[Source information — start]

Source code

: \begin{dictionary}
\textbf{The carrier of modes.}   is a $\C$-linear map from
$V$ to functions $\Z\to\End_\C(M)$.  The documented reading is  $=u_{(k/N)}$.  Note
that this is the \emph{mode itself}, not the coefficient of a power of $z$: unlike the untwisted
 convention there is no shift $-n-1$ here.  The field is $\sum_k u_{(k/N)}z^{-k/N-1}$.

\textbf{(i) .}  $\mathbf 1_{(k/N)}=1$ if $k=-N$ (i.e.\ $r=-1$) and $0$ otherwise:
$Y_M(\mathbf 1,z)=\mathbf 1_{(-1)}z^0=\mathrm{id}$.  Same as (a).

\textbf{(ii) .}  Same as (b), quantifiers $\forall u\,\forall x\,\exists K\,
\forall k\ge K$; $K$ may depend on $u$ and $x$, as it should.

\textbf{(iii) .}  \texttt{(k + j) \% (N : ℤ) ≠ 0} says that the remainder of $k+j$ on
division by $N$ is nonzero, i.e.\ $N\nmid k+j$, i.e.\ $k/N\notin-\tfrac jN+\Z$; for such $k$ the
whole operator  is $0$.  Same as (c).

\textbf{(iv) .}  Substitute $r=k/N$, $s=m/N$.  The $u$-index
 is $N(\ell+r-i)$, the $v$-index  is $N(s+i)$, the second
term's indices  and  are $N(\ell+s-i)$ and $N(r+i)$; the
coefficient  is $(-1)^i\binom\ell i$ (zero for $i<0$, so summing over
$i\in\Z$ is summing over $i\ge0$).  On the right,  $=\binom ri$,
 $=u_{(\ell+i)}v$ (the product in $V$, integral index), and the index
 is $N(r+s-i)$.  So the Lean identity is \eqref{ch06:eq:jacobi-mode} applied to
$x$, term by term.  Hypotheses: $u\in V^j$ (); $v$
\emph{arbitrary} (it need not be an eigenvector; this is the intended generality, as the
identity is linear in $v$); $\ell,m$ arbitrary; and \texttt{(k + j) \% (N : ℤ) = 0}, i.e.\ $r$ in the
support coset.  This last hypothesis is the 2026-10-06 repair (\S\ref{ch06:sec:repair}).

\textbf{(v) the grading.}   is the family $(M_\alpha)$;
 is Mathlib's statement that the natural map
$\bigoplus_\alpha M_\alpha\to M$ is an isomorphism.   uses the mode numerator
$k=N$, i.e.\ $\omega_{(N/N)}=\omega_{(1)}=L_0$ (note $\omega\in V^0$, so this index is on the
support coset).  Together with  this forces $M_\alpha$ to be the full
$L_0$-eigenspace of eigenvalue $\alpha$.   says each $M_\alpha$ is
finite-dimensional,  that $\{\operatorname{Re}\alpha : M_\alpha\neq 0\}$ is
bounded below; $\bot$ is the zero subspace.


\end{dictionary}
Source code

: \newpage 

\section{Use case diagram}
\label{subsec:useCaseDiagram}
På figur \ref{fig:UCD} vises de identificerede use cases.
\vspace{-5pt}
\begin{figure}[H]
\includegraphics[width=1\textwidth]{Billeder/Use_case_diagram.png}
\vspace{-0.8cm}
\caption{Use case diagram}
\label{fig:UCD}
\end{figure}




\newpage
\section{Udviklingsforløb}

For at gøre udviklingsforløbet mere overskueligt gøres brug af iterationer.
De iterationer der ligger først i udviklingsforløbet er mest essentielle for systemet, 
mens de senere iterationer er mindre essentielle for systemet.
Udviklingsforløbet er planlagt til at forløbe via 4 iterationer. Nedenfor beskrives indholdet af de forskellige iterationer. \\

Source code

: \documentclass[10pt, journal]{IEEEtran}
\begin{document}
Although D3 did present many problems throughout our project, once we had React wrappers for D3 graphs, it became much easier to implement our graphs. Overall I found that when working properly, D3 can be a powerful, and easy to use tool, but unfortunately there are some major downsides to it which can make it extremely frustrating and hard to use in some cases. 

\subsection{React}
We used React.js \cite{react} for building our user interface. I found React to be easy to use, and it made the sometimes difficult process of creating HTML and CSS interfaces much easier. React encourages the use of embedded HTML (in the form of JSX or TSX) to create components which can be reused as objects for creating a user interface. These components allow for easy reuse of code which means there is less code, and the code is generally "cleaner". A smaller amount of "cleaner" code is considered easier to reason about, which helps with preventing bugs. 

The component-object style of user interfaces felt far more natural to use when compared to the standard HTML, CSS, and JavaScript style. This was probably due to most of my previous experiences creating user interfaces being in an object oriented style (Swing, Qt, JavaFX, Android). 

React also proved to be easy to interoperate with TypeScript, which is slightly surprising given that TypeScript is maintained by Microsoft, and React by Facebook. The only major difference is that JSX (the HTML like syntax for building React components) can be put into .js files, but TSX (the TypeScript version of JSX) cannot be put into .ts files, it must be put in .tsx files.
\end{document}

[Source information — finish]

### Exercise aim
Set down again, word for word, the stretch of records from the line with "division by $N$" to the line with "and $N(r+i)$; the", both of those lines included.

### Solution for this exercise
division by $N$ is nonzero, i.e.\ $N\nmid k+j$, i.e.\ $k/N\notin-\tfrac jN+\Z$; for such $k$ the
whole operator  is $0$.  Same as (c).

\textbf{(iv) .}  Substitute $r=k/N$, $s=m/N$.  The $u$-index
 is $N(\ell+r-i)$, the $v$-index  is $N(s+i)$, the second
term's indices  and  are $N(\ell+s-i)$ and $N(r+i)$; the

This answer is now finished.